On Chinese social media, a Bilibili video has left netizens marveling at how much Rwanda’s army has come to resemble the People’s Liberation Army (PLA). The edit splices together clips of Rwandan infantry drills, martial art practices, parades, and even the hand gestures of their instructors. Every detail is modeled on the style of China’s National Defense University in Shijiazhuang.
Ahead of Rwanda’s 25th independence anniversary parade in 2019, the government invited a team of Chinese instructors four months in advance to retrain its soldiers. The marching formations, parade discipline, and choreography were designed to replicate Beijing’s standards. The video’s creator went so far as to joke that Rwandan troops, shouting commands in Chinese, even look like tanned Chinese brothers.

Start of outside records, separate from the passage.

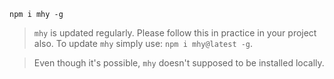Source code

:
 ```
npm i mhy -g
```

> `mhy` is updated regularly. Please follow this in practice in your
project also. To update `mhy` simply use: `npm i mhy@latest -g`.

> Even though it's possible, `mhy` doesn't supposed to be installed
locally.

Fast-forward to 2025, when Rwandan-backed forces captured Goma, a strategic mining hub in the Democratic Republic of Congo. The offensive was executed with striking efficiency: supply lines cut cleanly, tactical maneuvers carried out by the book, and battlefield discipline that mirrored PLA drills. “If not for their skin color,” the blogger said, “you might mistake them for a Chinese unit conducting exercises abroad.”
Rwanda hasn’t only adopted PLA training methods and battlefield tactics. It has also absorbed the cultural side of China’s military doctrine, the blogger said. Troops run joint sports events with civilians, officers sweep streets to show solidarity with the people, and even daily routines reflect PLA traditions.
Other African armies trained by China have followed suit: in Tanzania, soldiers sing before meals, recite Mao-era “Three Rules of Discipline and Eight Points of Attention” during downtime, and fold their bedding each morning into perfect cubes—what Chinese soldiers call “tofu blocks.”
Chinese commentators note that for resource-strapped African governments, the PLA offers an attractive model. Unlike the U.S. or NATO forces, China built a world-class land army on modest budgets, a reputation cemented during the Korean War. Since 1957, the Shijiazhuang Army Command College has trained scores of African officers, producing five presidents, eight defense ministers, and hundreds of senior commanders. Many of them describe the experience as transformative, a “rebirth” under PLA tutelage.
Why is this important?: What’s unfolding in Rwanda and elsewhere is not only a story of tactics and training but of cultural export. China is embedding its military ethos across Africa. For Beijing, this amounts to soft power by way of hard power: a slow-motion remolding of African armies in the PLA’s own image, with long-term implications for how military influence and loyalty are cultivated on the continent.